[EM] ISDA + mono-add-top + mono-raise

Kristofer Munsterhjelm km_elmet at t-online.de
Sun Sep 10 11:37:39 PDT 2017

I've been working more on extending my linear Condorcet method search to 
four and three candidates methods, and what I've found strongly suggests 
that the following criteria are incompatible, at least for linear methods:

Resolvability (Tideman's version), ISDA, mono-add-top, and mono-raise.

The only "method" passing the three latter ones that I've found so far 
is plain Smith: every candidate in the Smith set ties for first, and 
every candidate not in it ties for last. But that method clearly fails 
resolvability. And I suspect that since I can't get the three criteria 
plus resolvability to give a non-empty feasible region, and since the 
methods are anonymous and neutral, all the resolvability-failing methods 
will end up being equivalent to Smith[1].

There are a few caveats, however:

- What I've checked is ISDA, not Smith. ISDA is stronger than Smith, so 
it might be that resolvability + Smith + MAT + mono-raise are 
compatible, just that ISDA isn't.

- Furthermore, just because there are no linear Condorcet methods with 
all four of these, there do not necessarily have to be no Condorcet 
methods at all. I would have to check if the impossibility results for 
the linear methods (in the form of an empty feasible region for a 
particular LP) can be turned into a general impossibility proof.

So I'd have to check this more before I say anything really definitive. 
But as that'll take time, and this list is pretty quiet at the moment, I 
thought I'd just let the people here know what I've found out so far :-)

I might try to find a strategy resistant four-candidate method that 
passes monotonicity first. There may also be possible to extend linear 
Condorcet so that say, minmax also is describable as one, since LPs can 
also handle min and max operators (in certain directions).
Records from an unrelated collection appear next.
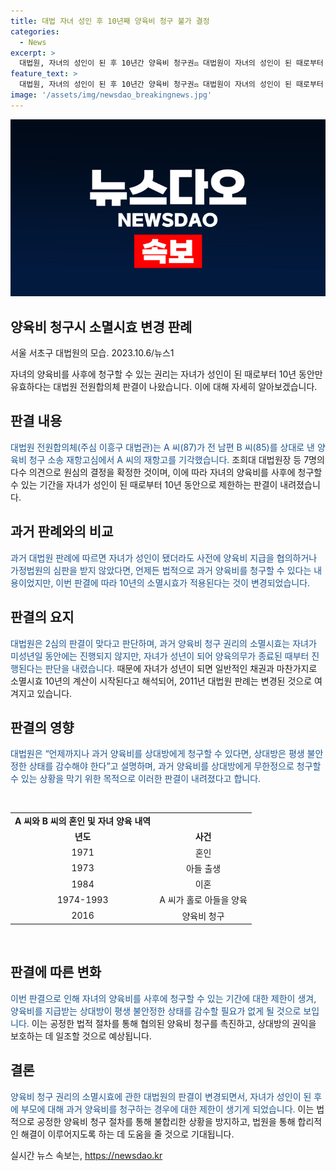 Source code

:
 ```yaml
---
title: 대법 자녀 성인 후 10년째 양육비 청구 불가 결정
categories:
  - News
excerpt: >
  대법원, 자녀의 성인이 된 후 10년간 양육비 청구권⚖️ 대법원이 자녀의 성인이 된 때로부터 10년 동안만 양육비를 사후에 청구할 수 있는 권리를 인정하는 결정을 내렸다. 이에 따라 자녀가 성인이 된 후 10년이 경과하면 과거 양육비를 청구하는 것은 타당하지 않다는 것으로 판결되었다. 대법원은 소멸시효가 자녀의 성년 이후 10년으로 시작되며, 이에 따라 2011년 판례가 변경된 것으로 밝혀졌다. 이 결정은 과거 양육비를 영구히 청구할 수 없게 하여 불안정한 상태를 예방하고자 한 것으로 해석된다.
feature_text: >
  대법원, 자녀의 성인이 된 후 10년간 양육비 청구권⚖️ 대법원이 자녀의 성인이 된 때로부터 10년 동안만 양육비를 사후에 청구할 수 있는 권리를 인정하는 결정을 내렸다. 이에 따라 자녀가 성인이 된 후 10년이 경과하면 과거 양육비를 청구하는 것은 타당하지 않다는 것으로 판결되었다. 대법원은 소멸시효가 자녀의 성년 이후 10년으로 시작되며, 이에 따라 2011년 판례가 변경된 것으로 밝혀졌다. 이 결정은 과거 양육비를 영구히 청구할 수 없게 하여 불안정한 상태를 예방하고자 한 것으로 해석된다.
image: '/assets/img/newsdao_breakingnews.jpg'
---
```


<p><img src="/assets/img/newsdao_breakingnews.jpg" alt="koreaapp 속보" /></p>

<h2>양육비 청구시 소멸시효 변경 판례</h2>

<p>서울 서초구 대법원의 모습. 2023.10.6/뉴스1</p>

<p data-ke-size="size16">자녀의 양육비를 사후에 청구할 수 있는 권리는 자녀가 성인이 된 때로부터 10년 동안만 유효하다는 대법원 전원합의체 판결이 나왔습니다. 이에 대해 자세히 알아보겠습니다.</p>

<h2>판결 내용</h2>

<p><span style="color: #1a5490;">대법원 전원합의체(주심 이흥구 대법관)는 A 씨(87)가 전 남편 B 씨(85)를 상대로 낸 양육비 청구 소송 재항고심에서 A 씨의 재항고를 기각했습니다.</span> 조희대 대법원장 등 7명의 다수 의견으로 원심의 결정을 확정한 것이며, 이에 따라 자녀의 양육비를 사후에 청구할 수 있는 기간을 자녀가 성인이 된 때로부터 10년 동안으로 제한하는 판결이 내려졌습니다.</p>

<h2>과거 판례와의 비교</h2>

<p><span style="color: #1a5490;">과거 대법원 판례에 따르면 자녀가 성인이 됐더라도 사전에 양육비 지급을 협의하거나 가정법원의 심판을 받지 않았다면, 언제든 법적으로 과거 양육비를 청구할 수 있다는 내용이었지만, 이번 판결에 따라 10년의 소멸시효가 적용된다는 것이 변경되었습니다.</span></p>

<h2>판결의 요지</h2>

<p><span style="color: #1a5490;">대법원은 2심의 판결이 맞다고 판단하며, 과거 양육비 청구 권리의 소멸시효는 자녀가 미성년일 동안에는 진행되지 않지만, 자녀가 성년이 되어 양육의무가 종료된 때부터 진행된다는 판단을 내렸습니다.</span> 때문에 자녀가 성년이 되면 일반적인 채권과 마찬가지로 소멸시효 10년의 계산이 시작된다고 해석되어, 2011년 대법원 판례는 변경된 것으로 여겨지고 있습니다.</p>

<h2>판결의 영향</h2>

<p><span style="color: #1a5490;">대법원은 “언제까지나 과거 양육비를 상대방에게 청구할 수 있다면, 상대방은 평생 불안정한 상태를 감수해야 한다”고 설명하며, 과거 양육비를 상대방에게 무한정으로 청구할 수 있는 상황을 막기 위한 목적으로 이러한 판결이 내려졌다고 합니다.</span></p>

<p data-ke-size="size16">&nbsp;</p>

<table>
    <tbody>
        <tr>
            <td style="text-align: center; height: 17px;"><b>A 씨와 B 씨의 혼인 및 자녀 양육 내역</b></td>
        </tr>
        <tr>
            <td style="text-align: center;"><b>년도</b></td>
            <td style="text-align: center;"><b>사건</b></td>
        </tr>
        <tr>
            <td style="text-align: center;">1971</td>
            <td style="text-align: center;">혼인</td>
        </tr>
        <tr>
            <td style="text-align: center;">1973</td>
            <td style="text-align: center;">아들 출생</td>
        </tr>
        <tr>
            <td style="text-align: center;">1984</td>
            <td style="text-align: center;">이혼</td>
        </tr>
        <tr>
            <td style="text-align: center;">1974-1993</td>
            <td style="text-align: center;">A 씨가 홀로 아들을 양육</td>
        </tr>
        <tr>
            <td style="text-align: center;">2016</td>
            <td style="text-align: center;">양육비 청구</td>
        </tr>
    </tbody>
</table>

<p data-ke-size="size16">&nbsp;</p>

<h2>판결에 따른 변화</h2>

<p><span style="color: #1a5490;">이번 판결으로 인해 자녀의 양육비를 사후에 청구할 수 있는 기간에 대한 제한이 생겨, 양육비를 지급받는 상대방이 평생 불안정한 상태를 감수할 필요가 없게 될 것으로 보입니다.</span> 이는 공정한 법적 절차를 통해 협의된 양육비 청구를 촉진하고, 상대방의 권익을 보호하는 데 일조할 것으로 예상됩니다.</p>

<h2>결론</h2>

<p><span style="color: #1a5490;">양육비 청구 권리의 소멸시효에 관한 대법원의 판결이 변경되면서, 자녀가 성인이 된 후에 부모에 대해 과거 양육비를 청구하는 경우에 대한 제한이 생기게 되었습니다.</span> 이는 법적으로 공정한 양육비 청구 절차를 통해 불합리한 상황을 방지하고, 법원을 통해 합리적인 해결이 이루어지도록 하는 데 도움을 줄 것으로 기대됩니다.</p>
실시간 뉴스 속보는, <a href="https://newsdao.kr" rel="dofollow">https://newsdao.kr</a>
[1] This because the linear nature of linear Condorcet within each cycle 
scenario means that the ranking will stay the same for all candidates 
within the cycle no matter what the ballots are, if the method fails 
resolvability within that cycle. But since one can rotate the cycle by 
relabeling the candidates, that means that every candidate's score must 
be the same, which thus gives a perfect tie among them.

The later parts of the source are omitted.